Processing parameters used in the laser annealing experiments.

Parameter	Unit	Value
Laser wavelength	Nm	532
Mode of operation	−	Q-switched
Laser energy per pulse	mJ	10
Laser pulse duration	ns	9
Laser pulse frequency	Hz	1
Laser spot size	mm	2
Spot overlap	%	90

The frequency and the spot overlap are the parameters that affect the reduced cooling rate and uniform heat absorbing zone during laser annealing. They, also, result in reduced dilution and crack elimination. In general, the frequency of 1 Hz and spot overlap of 90% indicated good laser annealing. ²⁴ The annealed samples were characterized using a number of techniques. First, the surface morphological analyses of the samples were carried out using scanning electron microscopy (SEM; Model: Supra55; Zeiss) attached with energy-dispersive spectrograph (Model: X-mas; Oxford Instruments). Subsequently, the structural analysis was carried out by X-ray diffractometer (Model: SmartLab Automated Multipurpose; Rigaku). At last, the phase transformation temperatures were analysed using differential scanning calorimetry (DSC; Model DSC 2910; TA Instruments). The various compositions used in this study, that is, Ni-45%Ti-55%, Ni-50%Ti-50% and Ni-55%Ti-45%, are designated as Ni-Ti55, Ni-Ti50 and Ni-Ti45, respectively.

Simulation and validation

As the effect of laser processing of Ni-Ti structures is predominantly governed by processing parameters and substrate properties, it was attempted to simulate the process condition to reduce the number of experimental trials. A thermal model was simulated to find the impact of laser wavelengths and laser beam intensity profiles on the formed Ni-Ti thick film. First, the entire sample was meshed and converted into smaller elements. The heat flux was fed based on the laser input energy. The convective boundary conditions were considered as described above. The temperature distribution was calculated in the Ni-Ti deposit and part of the substrate. The starting of the phase transformation was considered when local temperature is 50 °C above the recrystallization temperature.
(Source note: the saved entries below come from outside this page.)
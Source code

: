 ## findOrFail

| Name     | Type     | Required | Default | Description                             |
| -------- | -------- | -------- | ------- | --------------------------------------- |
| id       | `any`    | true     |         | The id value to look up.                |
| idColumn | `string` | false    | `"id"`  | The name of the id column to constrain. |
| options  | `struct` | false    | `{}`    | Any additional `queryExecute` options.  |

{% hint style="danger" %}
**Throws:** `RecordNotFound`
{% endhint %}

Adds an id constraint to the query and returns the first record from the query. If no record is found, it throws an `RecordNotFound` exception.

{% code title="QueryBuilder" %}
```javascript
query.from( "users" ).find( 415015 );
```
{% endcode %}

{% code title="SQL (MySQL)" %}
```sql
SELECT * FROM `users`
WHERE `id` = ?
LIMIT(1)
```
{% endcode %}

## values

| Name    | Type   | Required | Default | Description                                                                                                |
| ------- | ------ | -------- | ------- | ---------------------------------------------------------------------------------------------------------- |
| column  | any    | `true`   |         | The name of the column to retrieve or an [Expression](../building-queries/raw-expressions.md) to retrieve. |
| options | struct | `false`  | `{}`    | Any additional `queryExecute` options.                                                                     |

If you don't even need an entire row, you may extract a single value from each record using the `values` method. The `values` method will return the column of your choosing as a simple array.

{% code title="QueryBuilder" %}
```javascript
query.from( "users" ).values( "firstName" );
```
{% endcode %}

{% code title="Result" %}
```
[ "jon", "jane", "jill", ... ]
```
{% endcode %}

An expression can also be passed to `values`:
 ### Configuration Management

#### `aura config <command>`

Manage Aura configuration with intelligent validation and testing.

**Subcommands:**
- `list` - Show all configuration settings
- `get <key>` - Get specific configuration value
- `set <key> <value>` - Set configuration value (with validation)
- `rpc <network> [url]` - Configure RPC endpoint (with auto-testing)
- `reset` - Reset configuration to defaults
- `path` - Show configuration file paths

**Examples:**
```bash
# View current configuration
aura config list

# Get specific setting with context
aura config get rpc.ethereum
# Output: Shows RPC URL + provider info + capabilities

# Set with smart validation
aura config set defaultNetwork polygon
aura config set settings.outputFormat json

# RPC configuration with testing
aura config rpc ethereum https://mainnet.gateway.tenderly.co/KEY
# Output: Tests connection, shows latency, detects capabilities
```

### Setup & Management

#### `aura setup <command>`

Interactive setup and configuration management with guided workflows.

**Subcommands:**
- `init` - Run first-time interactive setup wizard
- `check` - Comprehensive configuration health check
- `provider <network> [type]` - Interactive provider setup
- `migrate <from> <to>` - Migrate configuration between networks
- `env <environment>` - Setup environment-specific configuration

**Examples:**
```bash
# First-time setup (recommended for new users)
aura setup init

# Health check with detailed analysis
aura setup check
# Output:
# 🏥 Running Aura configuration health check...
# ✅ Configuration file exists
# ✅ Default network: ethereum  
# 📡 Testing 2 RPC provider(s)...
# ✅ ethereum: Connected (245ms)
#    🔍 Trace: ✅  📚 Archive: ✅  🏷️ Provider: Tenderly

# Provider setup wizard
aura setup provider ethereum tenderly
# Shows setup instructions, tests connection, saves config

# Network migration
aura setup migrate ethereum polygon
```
Figure 5 presents the temperature distribution of various laser spot sizes. Figure 5(a)–(d) presents temperature distribution for various beam spot sizes of 1, 2, 3 and 4 mm, respectively. Although it is fundamentally known that the smaller the focused laser beam yields the higher intensity and temperature gradient, the objective of simulation in the present case was to estimate the temperature distribution along the depth and width of the workpiece and identify the optimum beam diameter for the annealing. Following the obvious trend, the temperature difference between the maximum temperature and substrate temperature was reduced as the beam size had increased. Although there was significant drop in the difference between the maximum temperature and the substrate temperature, the depth for maximum to substrate temperature remained the same. It was primarily due to two competitive phenomena, that is, heat conduction and local increase in enthalpy. The smaller beam size provides smaller heat front for conduction and results in more increase in enthalpy. Hence, beam size had to be chosen judicially for efficient laser energy utilization. A beam diameter of 2 mm was selected for the remaining simulations.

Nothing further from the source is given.